Data analysis is most straightforward when there is a single rectangular table of data. It can be substantially more difficult if, instead, there are:
- Multiple summary tables
- Separated tables
- Data for a single variable is contained in multiple tables.
Nevertheless, there are instances where multiple are appropriate.
Multiple summary tables
Sometimes people think they have raw data, when instead they have multiple summary tables, like the ones below. This misunderstanding is most common when people have Excel files. It is not possible to extract raw data from these tables, which means that you cannot create your own analyses.
In the example below, there are two tables. Such data is better analyzed using data analysis software if it is stored in a single table.
Data for a single variable, contained in multiple tables
In the example below, the Person table contains a variable called Age. However, this variable cannot be analyzed on its own, with the metadata required to correctly interpret it being located in a separate table called Age. The root cause of the problem here is that the data is stored in a relational database, and should instead be stored in a single data file that is able to store the metadata (see Overview of Data File Formats).
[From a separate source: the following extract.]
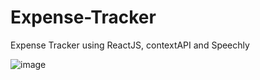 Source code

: # Expense-Tracker
Expense Tracker using ReactJS, contextAPI and Speechly

![image](https://user-images.githubusercontent.com/59435698/144739994-daf35f9e-e8ed-49de-980c-6021d7b710d6.png)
Situations when multiple tables are appropriate
In the previous section, the problem is that the variable itself cannot be analyzed without data contained in other tables. There are, however, situations where it is appropriate for information to be stored across multiple tables. The basic principle is that it is appropriate to have multiple tables where each table can be regarded as a data set in its own right.
The most common example of this is where:
- One data set represents customers, with each row/case being a customer.
- A second database represents purchases, with each row/case representing a transaction.
- There is an ID variable in each of the files, which makes it easy to work out which transactions belong to which customers.
A variant of this common example in survey analysis is replacing transactions with purchase occasions.
For example, where one table or data file contains data about households, and a separate table or data file contains information about all the purchases of a household.